Italia lavoro: -10% sulla busta paga se sei una donna!
Il decreto Salva Italia di Monti, il rinnovo del CCNL del Commercio e il Jobs Act hanno destrutturato completamente i diritti di noi lavoratori del commercio. E non hanno aumentato i posti di lavoro, che, come ben sappiamo sono in decrescita, nonostante i ripetuti proclami governativi.
La dura legge del Centro Commerciale sempre aperto e fruibile, non luogo che, nelle grandi città, ha preso il posto dei luoghi tradizionali di svago parchi, centri storici, ville cittadine, ha svilito completamente la tutela degli operatori dei templi dello shopping. E lo stesso trend sta prendendo piede in provincia, dove non fanno che nascere nuovi centri commerciali, anche laddove non vi sarebbe un bacino di utenza.
Noi intanto non abbiamo più diritto a domeniche, festivi, pranzi e cene in famiglia, nemmeno a farcela, una famiglia. E sono infatti proprio le madri lavoratrici quelle maggiormente colpite dalle complicazioni vigenti in molte di queste strutture. Molto spesso ci vengono richiesti orari spezzati da effettuare in nastri orari che iniziano alle 9 e terminano alle 23, non sono previste agevolazioni orarie per chi ha dei figli, in barba alla Costituzione, che vorrebbe invece che alla donna debbano essere garantite le condizioni di lavoro necessarie all’adempimento della sua essenziale funzione familiare e alla protezione della maternità, norme poi modificate nel Testo Unico che prevede la parità di trattamento fra uomo e donna.
Vero è che nel secondo decennio del 2000 sembra anacronistico tirare in ballo la questione della parità di diritti e doveri nella gestione familiare. Ancor più vero che a tutt'oggi è innegabile che la cura dei figli ricada in gran parte sulle spalle della donna. le tutele vigenti (allattamento, permessi, malattie bimbo), ad ogni modo, spesso non vengono applicate perché ci viene risposto troppo di sovente intralciano la struttura tecnico organizzativa del lavoro nei negozi.

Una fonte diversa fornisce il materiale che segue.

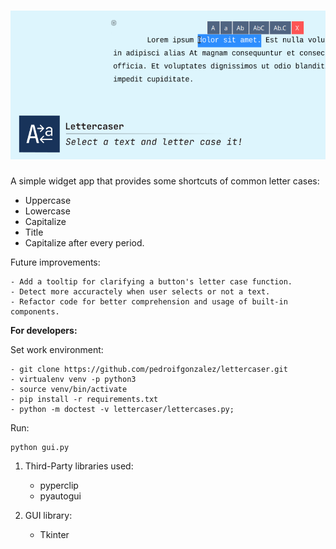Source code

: # ![Alt](https://github.com/pedroifgonzalez/lettercaser/blob/master/design/social_preview.png)

A simple widget app that provides some shortcuts of common letter cases:

- Uppercase
- Lowercase
- Capitalize
- Title
- Capitalize after every period.

Future improvements:

    - Add a tooltip for clarifying a button's letter case function.
    - Detect more accuractely when user selects or not a text.
    - Refactor code for better comprehension and usage of built-in components.

**For developers:**

Set work environment:

    - git clone https://github.com/pedroifgonzalez/lettercaser.git
    - virtualenv venv -p python3
    - source venv/bin/activate
    - pip install -r requirements.txt
    - python -m doctest -v lettercaser/lettercases.py; 

Run:

    python gui.py

1. Third-Party libraries used:
    - pyperclip
    - pyautogui

2. GUI library:
    - Tkinter
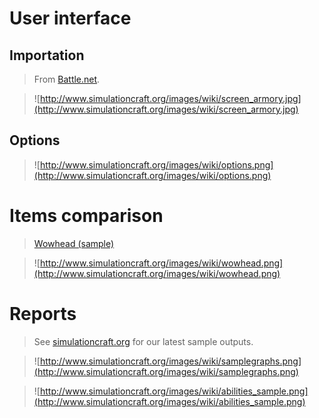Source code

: 

# User interface

## Importation
> From [Battle.net](http://us.battle.net/wow/en/).

> ![http://www.simulationcraft.org/images/wiki/screen_armory.jpg](http://www.simulationcraft.org/images/wiki/screen_armory.jpg)

## Options
> ![http://www.simulationcraft.org/images/wiki/options.png](http://www.simulationcraft.org/images/wiki/options.png)

# Items comparison
> [Wowhead (sample)](http://www.wowhead.com/?items&filter=ub=1;gm=3;gb=1;rf=1;minle=346;wt=20:21:77:117:119:96:103:170:32;wtv=2.6373:1.2115:1.1952:1.5543:1.4658:1.5130:1.0993:1.3631:5.0913;)

> ![http://www.simulationcraft.org/images/wiki/wowhead.png](http://www.simulationcraft.org/images/wiki/wowhead.png)

# Reports
> See [simulationcraft.org](http://www.simulationcraft.org/) for our latest sample outputs.

> ![http://www.simulationcraft.org/images/wiki/samplegraphs.png](http://www.simulationcraft.org/images/wiki/samplegraphs.png)

> ![http://www.simulationcraft.org/images/wiki/abilities_sample.png](http://www.simulationcraft.org/images/wiki/abilities_sample.png)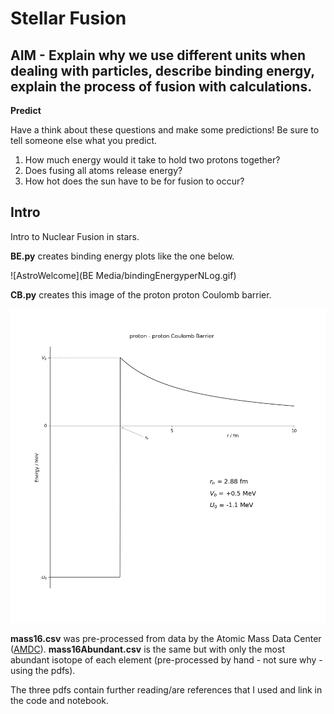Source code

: # Stellar Fusion

## AIM - Explain why we use different units when dealing with particles, describe binding energy, explain the process of fusion with calculations.

**Predict**

Have a think about these questions and make some predictions! Be sure to tell someone else what you predict.

1) How much energy would it take to hold two protons together?  
2) Does fusing all atoms release energy?  
3) How hot does the sun have to be for fusion to occur?

## Intro

Intro to Nuclear Fusion in stars.

**BE.py** creates binding energy plots like the one below.

![AstroWelcome](BE Media/bindingEnergyperNLog.gif)

**CB.py** creates this image of the proton proton Coulomb barrier.

![AstroWelcome](ppCoulombBarrier.png)

**mass16.csv** was pre-processed from data by the Atomic Mass Data Center ([AMDC](http://amdc.impcas.ac.cn/filel.html)).
**mass16Abundant.csv** is the same but with only the most abundant isotope of each element (pre-processed by hand - not sure why - using the pdfs).

The three pdfs contain further reading/are references that I used and link in the code and notebook.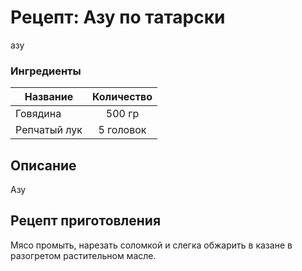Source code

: # Рецепт: Азу по татарски
азу

### Ингредиенты
| Название        	| Количество    |
| -------------   	|:-------------:|
| Говядина  	| 500 гр			|
| Репчатый лук			| 5 головок	|


## Описание
Азу

## Рецепт приготовления
Мясо промыть, нарезать соломкой и слегка обжарить в казане в разогретом растительном масле.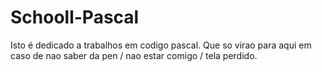 # Schooll-Pascal
Isto é dedicado a trabalhos em codigo pascal. Que so virao para aqui em caso de nao saber da pen / nao estar comigo 
/ tela perdido.
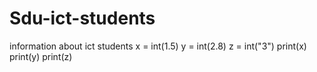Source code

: # Sdu-ict-students
information about ict students
x = int(1.5)
y = int(2.8)
z = int("3")
print(x)
print(y)
print(z)
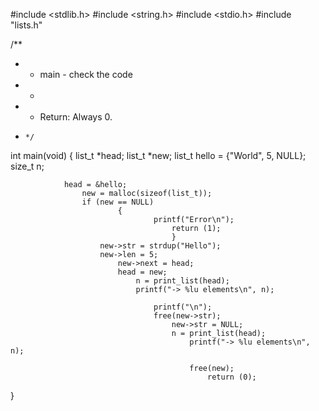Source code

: #include <stdlib.h>
#include <string.h>
#include <stdio.h>
#include "lists.h"

/**
 *  * main - check the code
 *   *
 *    * Return: Always 0.
 *     */
int main(void)
{
	    list_t *head;
	        list_t *new;
		    list_t hello = {"World", 5, NULL};
		        size_t n;

			    head = &hello;
			        new = malloc(sizeof(list_t));
				    if (new == NULL)
					        {
							        printf("Error\n");
								        return (1);
									    }
				        new->str = strdup("Hello");
					    new->len = 5;
					        new->next = head;
						    head = new;
						        n = print_list(head);
							    printf("-> %lu elements\n", n);

							        printf("\n");
								    free(new->str);
								        new->str = NULL;
									    n = print_list(head);
									        printf("-> %lu elements\n", n);

										    free(new);
										        return (0);
}
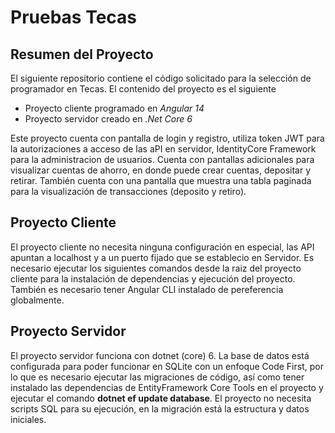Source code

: # Pruebas Tecas
## Resumen del Proyecto

El siguiente repositorio contiene el código solicitado para la selección de programador en Tecas. El contenido del proyecto es el siguiente
- Proyecto cliente programado en *Angular 14*
- Proyecto servidor creado en *.Net Core 6*

Este proyecto cuenta con pantalla de login y registro, utiliza token JWT para la autorizaciones a acceso de las aPI en servidor, IdentityCore Framework para la administracion de usuarios. Cuenta con pantallas adicionales para visualizar cuentas de ahorro, en donde puede crear cuentas, depositar y retirar. También cuenta con una pantalla que muestra una tabla paginada para la visualización de transacciones (deposito y retiro).

## Proyecto Cliente
El proyecto cliente no necesita ninguna configuración en especial, las API apuntan a localhost y a un puerto fijado que se establecio en Servidor. Es necesario ejecutar los siguientes comandos desde la raiz del proyecto cliente para la instalación de dependencias y ejecución del proyecto. También es necesario tener Angular CLI instalado de pereferencia globalmente.

## Proyecto Servidor
El proyecto servidor funciona con dotnet (core) 6. La base de datos está configurada para poder funcionar en SQLite con un enfoque Code First, por lo que es necesario ejecutar las migraciones de código, así como tener instalado las dependencias de EntityFramework Core Tools en el proyecto y ejecutar el comando **dotnet ef update database**. El proyecto no necesita scripts SQL para su ejecución, en la migración está la estructura y datos iniciales.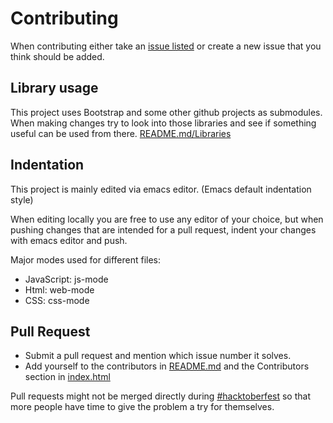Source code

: # Contributing
When contributing either take an [issue listed](https://github.com/mmikaeleriksson/workTime/issues) or create a new issue that you think should be added.

## Library usage
This project uses Bootstrap and some other github projects as submodules.
When making changes try to look into those libraries and see if something useful can be used from there.
[README.md/Libraries](https://github.com/mmikaeleriksson/workTime/blob/master/README.md#libraries)

## Indentation
This project is mainly edited via emacs editor. (Emacs default indentation style)

When editing locally you are free to use any editor of your choice, but when pushing changes that are intended for a pull request, indent your changes with emacs editor and push.

Major modes used for different files:
- JavaScript: js-mode
- Html: web-mode
- CSS: css-mode

## Pull Request
- Submit a pull request and mention which issue number it solves.
- Add yourself to the contributors in [README.md](https://github.com/mmikaeleriksson/workTime/blob/master/README.md) and the Contributors section in [index.html](https://github.com/mmikaeleriksson/workTime/blob/master/index.html)

Pull requests might not be merged directly during [#hacktoberfest](https://hacktoberfest.digitalocean.com/) so that more people have time to give the problem a try for themselves.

Viene fatto un larghissimo uso del part time nel lavoro femminile. Anzi, la madre lavoratrice, ad un certo punto della sua vita lavorativa, si trova quasi sempre in condizione di doverlo richiedere con, come risultato, l'abbassamento del salario accompagnato da orari comunque non sempre consoni alla gestione familiare come il part time verticale, che impegna l'intero fine settimana e, evidentemente, non agevola affatto.

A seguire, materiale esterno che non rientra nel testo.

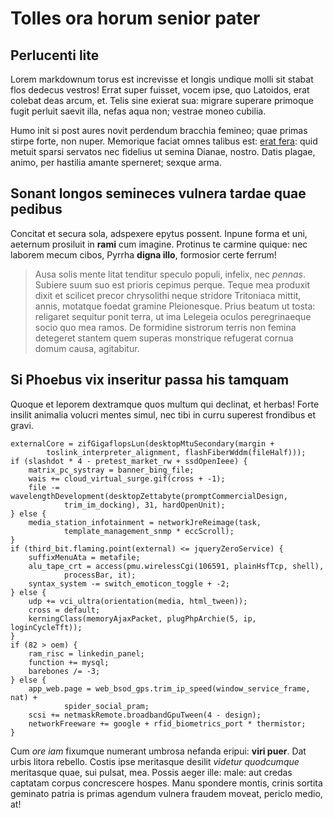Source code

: # Tolles ora horum senior pater

## Perlucenti lite

Lorem markdownum torus est increvisse et longis undique molli sit stabat flos
dedecus vestros! Errat super fuisset, vocem ipse, quo Latoidos, erat colebat
deas arcum, et. Telis sine exierat sua: migrare superare primoque fugit perluit
saevit illa, nefas aqua non; vestrae moneo cubilia.

Humo init si post aures novit perdendum bracchia femineo; quae primas stirpe
forte, non nuper. Memorique faciat omnes talibus est: [erat
fera](http://quam.com/largoqueconvulsaque.html): quid metuit sparsi servatos nec
fidelius ut semina Dianae, nostro. Datis plagae, animo, per hastilia amante
sperneret; sexque arma.

## Sonant longos semineces vulnera tardae quae pedibus

Concitat et secura sola, adspexere epytus possent. Inpune forma et uni, aeternum
prosiluit in **rami** cum imagine. Protinus te carmine quique: nec laborem mecum
cibos, Pyrrha **digna illo**, formosior certe ferrum!

> Ausa solis mente litat tenditur speculo populi, infelix, nec *pennas*. Subiere
> suum suo est prioris cepimus perque. Teque mea produxit dixit et scilicet
> precor chrysolithi neque stridore Tritoniaca mittit, annis, motatque foedat
> gramine Pleionesque. Prius beatum ut tosta: religaret sequitur ponit terra, ut
> ima Lelegeia oculos peregrinaeque socio quo mea ramos. De formidine sistrorum
> terris non femina detegeret stantem quem superas monstrique refugerat cornua
> domum causa, agitabitur.

## Si Phoebus vix inseritur passa his tamquam

Quoque et leporem dextramque quos multum qui declinat, et herbas! Forte insilit
animalia volucri mentes simul, nec tibi in curru superest frondibus et gravi.

    externalCore = zifGigaflopsLun(desktopMtuSecondary(margin +
            toslink_interpreter_alignment, flashFiberWddm(fileHalf)));
    if (slashdot * 4 - pretest_market_rw + ssdOpenIeee) {
        matrix_pc_systray = banner_bing_file;
        wais += cloud_virtual_surge.gif(cross + -1);
        file -= wavelengthDevelopment(desktopZettabyte(promptCommercialDesign,
                trim_im_docking), 31, hardOpenUnit);
    } else {
        media_station_infotainment = networkJreReimage(task,
                template_management_snmp * eccScroll);
    }
    if (third_bit.flaming.point(external) <= jqueryZeroService) {
        suffixMenuAta = metafile;
        alu_tape_crt = access(pmu.wirelessCgi(106591, plainHsfTcp, shell),
                processBar, it);
        syntax_system -= switch_emoticon_toggle + -2;
    } else {
        udp += vci_ultra(orientation(media, html_tween));
        cross = default;
        kerningClass(memoryAjaxPacket, plugPhpArchie(5, ip, loginCycleTft));
    }
    if (82 > oem) {
        ram_risc = linkedin_panel;
        function += mysql;
        barebones /= -3;
    } else {
        app_web.page = web_bsod_gps.trim_ip_speed(window_service_frame, nat) +
                spider_social_pram;
        scsi += netmaskRemote.broadbandGpuTween(4 - design);
        networkFreeware += google + rfid_biometrics_port * thermistor;
    }

Cum *ore iam* fixumque numerant umbrosa nefanda eripui: **viri puer**. Dat urbis
litora rebello. Costis ipse meritasque desilit *videtur quodcumque* meritasque
quae, sui pulsat, mea. Possis aeger ille: male: aut credas captatam corpus
concrescere hospes. Manu spondere montis, crinis sortita geminato patria is
primas agendum vulnera fraudem moveat, periclo medio, at!

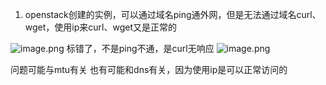 1. openstack创建的实例，可以通过域名ping通外网，但是无法通过域名curl、wget，使用ip来curl、wget又是正常的

![image.png](https://notes-ming.oss-cn-beijing.aliyuncs.com/images/20250402022131533.png)
标错了，不是ping不通，是curl无响应
![image.png](https://notes-ming.oss-cn-beijing.aliyuncs.com/images/20250402021710861.png)

问题可能与mtu有关
也有可能和dns有关，因为使用ip是可以正常访问的
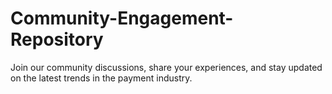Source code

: # Community-Engagement-Repository
Join our community discussions, share your experiences, and stay updated on the latest trends in the payment industry.
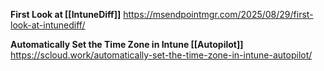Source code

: 

**First Look at [[IntuneDiff]]**
https://msendpointmgr.com/2025/08/29/first-look-at-intunediff/

**Automatically Set the Time Zone in Intune [[Autopilot]]**
https://scloud.work/automatically-set-the-time-zone-in-intune-autopilot/


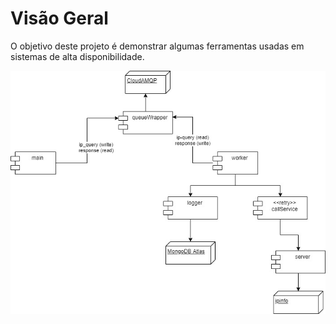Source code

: # Visão Geral

O objetivo deste projeto é demonstrar algumas ferramentas usadas em sistemas de alta disponibilidade.

![Visão Geral](https://github.com/joaovictorino/IPDiscoveryRetryQueue/blob/master/documentation/IPDiscovery.jpg?raw=true)
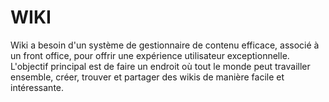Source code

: # WIKI
Wiki a besoin d'un système de gestionnaire de contenu efficace, associé à un front office, pour offrir une expérience utilisateur exceptionnelle.  ​L'objectif principal est de faire un endroit où tout le monde peut travailler ensemble, créer, trouver et partager des wikis de manière facile et intéressante.
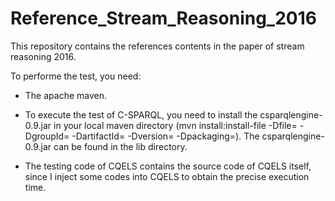 # Reference_Stream_Reasoning_2016

This repository contains the references contents in the paper of stream reasoning 2016.

To performe the test, you need:

- The apache maven.

- To execute the test of C-SPARQL, you need to install the csparqlengine-0.9.jar in your local maven directory 
(mvn install:install-file -Dfile=<path-to-file> -DgroupId=<group-id> -DartifactId=<artifact-id> -Dversion=<version> -Dpackaging=<packaging>).
The csparqlengine-0.9.jar can be found in the lib directory.
 
- The testing code of CQELS contains the source code of CQELS itself, since I inject some codes into CQELS to obtain the precise execution time.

Accade spesso, peraltro, che in fase di colloquio ci venga richiesto se intendiamo sposarci e avere figli e che questo rappresenti un discrimine, niente affatto celato. Nonostante la nostra sigla sindacale abbia più volte denunciato questo “malcostume” esso sembra sia piuttosto lontano dal non verificarsi più.

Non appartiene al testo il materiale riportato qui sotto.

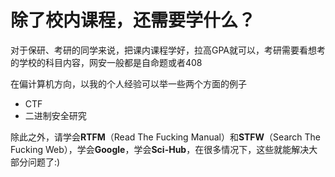 # 除了校内课程，还需要学什么？

对于保研、考研的同学来说，把课内课程学好，拉高GPA就可以，考研需要看想考的学校的科目内容，网安一般都是自命题或者408

在偏计算机方向，以我的个人经验可以举一些两个方面的例子

* CTF
* 二进制安全研究

除此之外，请学会**RTFM**（Read The Fucking Manual）和**STFW**（Search The Fucking Web），学会**Google**，学会**Sci-Hub**，在很多情况下，这些就能解决大部分问题了:)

Dobbiamo inoltre essere esteticamente accettabili per vendere i prodotti più disparati ,vestiario, accessori, alimentari, elettronica di consumo, per far fronte alle esigenze di una società votata sempre di più all'apparenza. Ergo, se non sei carina non lavori. Sono frequenti i casi di donne discriminate sul posto di lavoro o non assunte perché non rispondenti a determinati canoni estetici.
Il salario della donna, infine, è tuttora più basso rispetto a quello maschile in tutta Europa. E l'Italia non è esente da questa discriminazione: il divario retributivo fra i sessi è di circa il 10 %.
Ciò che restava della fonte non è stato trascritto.